-- EXERCISE --
Copy all entries exactly.

-- RECORDS SUPPLIED --
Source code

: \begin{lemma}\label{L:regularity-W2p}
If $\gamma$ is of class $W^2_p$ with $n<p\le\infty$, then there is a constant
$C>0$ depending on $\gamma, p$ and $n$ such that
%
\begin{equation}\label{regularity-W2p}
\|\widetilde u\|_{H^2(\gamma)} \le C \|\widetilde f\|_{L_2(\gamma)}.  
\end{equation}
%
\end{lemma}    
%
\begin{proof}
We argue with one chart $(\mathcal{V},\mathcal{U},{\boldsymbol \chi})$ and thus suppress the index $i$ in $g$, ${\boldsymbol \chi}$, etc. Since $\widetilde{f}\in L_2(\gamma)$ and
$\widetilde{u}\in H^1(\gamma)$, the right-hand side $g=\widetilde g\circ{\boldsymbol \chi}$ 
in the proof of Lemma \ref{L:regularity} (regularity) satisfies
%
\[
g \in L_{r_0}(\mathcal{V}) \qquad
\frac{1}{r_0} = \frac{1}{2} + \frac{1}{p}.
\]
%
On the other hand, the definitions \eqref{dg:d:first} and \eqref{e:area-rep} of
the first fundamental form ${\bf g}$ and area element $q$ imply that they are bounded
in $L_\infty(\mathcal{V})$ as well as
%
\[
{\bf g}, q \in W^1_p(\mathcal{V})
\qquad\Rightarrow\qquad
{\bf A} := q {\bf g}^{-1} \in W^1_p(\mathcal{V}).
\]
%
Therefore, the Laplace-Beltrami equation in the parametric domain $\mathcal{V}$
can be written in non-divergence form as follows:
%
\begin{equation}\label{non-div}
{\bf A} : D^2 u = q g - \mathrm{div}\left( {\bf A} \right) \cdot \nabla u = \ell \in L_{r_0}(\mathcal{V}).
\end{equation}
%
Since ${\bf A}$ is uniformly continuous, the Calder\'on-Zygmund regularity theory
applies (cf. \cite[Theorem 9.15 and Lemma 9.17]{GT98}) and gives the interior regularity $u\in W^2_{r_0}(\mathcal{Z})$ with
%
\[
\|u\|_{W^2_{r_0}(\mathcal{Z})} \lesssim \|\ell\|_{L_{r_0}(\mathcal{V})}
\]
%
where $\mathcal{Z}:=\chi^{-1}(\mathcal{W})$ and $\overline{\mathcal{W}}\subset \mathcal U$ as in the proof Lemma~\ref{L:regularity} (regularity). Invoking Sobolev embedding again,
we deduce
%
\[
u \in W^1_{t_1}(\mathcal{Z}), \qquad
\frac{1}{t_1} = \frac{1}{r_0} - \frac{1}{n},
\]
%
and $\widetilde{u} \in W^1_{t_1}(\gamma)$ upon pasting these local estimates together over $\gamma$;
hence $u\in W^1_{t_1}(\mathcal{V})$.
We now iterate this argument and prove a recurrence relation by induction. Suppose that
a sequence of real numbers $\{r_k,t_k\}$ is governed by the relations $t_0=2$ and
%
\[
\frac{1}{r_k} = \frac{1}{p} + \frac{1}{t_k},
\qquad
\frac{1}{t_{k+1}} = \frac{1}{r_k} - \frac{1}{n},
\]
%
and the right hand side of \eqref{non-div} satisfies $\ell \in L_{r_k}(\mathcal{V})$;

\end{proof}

-- SOLUTION --
Source code

: \begin{lemma}\label{L:regularity-W2p}
If $\gamma$ is of class $W^2_p$ with $n<p\le\infty$, then there is a constant
$C>0$ depending on $\gamma, p$ and $n$ such that
%
\begin{equation}\label{regularity-W2p}
\|\widetilde u\|_{H^2(\gamma)} \le C \|\widetilde f\|_{L_2(\gamma)}.  
\end{equation}
%
\end{lemma}    
%
\begin{proof}
We argue with one chart $(\mathcal{V},\mathcal{U},{\boldsymbol \chi})$ and thus suppress the index $i$ in $g$, ${\boldsymbol \chi}$, etc. Since $\widetilde{f}\in L_2(\gamma)$ and
$\widetilde{u}\in H^1(\gamma)$, the right-hand side $g=\widetilde g\circ{\boldsymbol \chi}$ 
in the proof of Lemma \ref{L:regularity} (regularity) satisfies
%
\[
g \in L_{r_0}(\mathcal{V}) \qquad
\frac{1}{r_0} = \frac{1}{2} + \frac{1}{p}.
\]
%
On the other hand, the definitions \eqref{dg:d:first} and \eqref{e:area-rep} of
the first fundamental form ${\bf g}$ and area element $q$ imply that they are bounded
in $L_\infty(\mathcal{V})$ as well as
%
\[
{\bf g}, q \in W^1_p(\mathcal{V})
\qquad\Rightarrow\qquad
{\bf A} := q {\bf g}^{-1} \in W^1_p(\mathcal{V}).
\]
%
Therefore, the Laplace-Beltrami equation in the parametric domain $\mathcal{V}$
can be written in non-divergence form as follows:
%
\begin{equation}\label{non-div}
{\bf A} : D^2 u = q g - \mathrm{div}\left( {\bf A} \right) \cdot \nabla u = \ell \in L_{r_0}(\mathcal{V}).
\end{equation}
%
Since ${\bf A}$ is uniformly continuous, the Calder\'on-Zygmund regularity theory
applies (cf. \cite[Theorem 9.15 and Lemma 9.17]{GT98}) and gives the interior regularity $u\in W^2_{r_0}(\mathcal{Z})$ with
%
\[
\|u\|_{W^2_{r_0}(\mathcal{Z})} \lesssim \|\ell\|_{L_{r_0}(\mathcal{V})}
\]
%
where $\mathcal{Z}:=\chi^{-1}(\mathcal{W})$ and $\overline{\mathcal{W}}\subset \mathcal U$ as in the proof Lemma~\ref{L:regularity} (regularity). Invoking Sobolev embedding again,
we deduce
%
\[
u \in W^1_{t_1}(\mathcal{Z}), \qquad
\frac{1}{t_1} = \frac{1}{r_0} - \frac{1}{n},
\]
%
and $\widetilde{u} \in W^1_{t_1}(\gamma)$ upon pasting these local estimates together over $\gamma$;
hence $u\in W^1_{t_1}(\mathcal{V})$.
We now iterate this argument and prove a recurrence relation by induction. Suppose that
a sequence of real numbers $\{r_k,t_k\}$ is governed by the relations $t_0=2$ and
%
\[
\frac{1}{r_k} = \frac{1}{p} + \frac{1}{t_k},
\qquad
\frac{1}{t_{k+1}} = \frac{1}{r_k} - \frac{1}{n},
\]
%
and the right hand side of \eqref{non-div} satisfies $\ell \in L_{r_k}(\mathcal{V})$;

\end{proof}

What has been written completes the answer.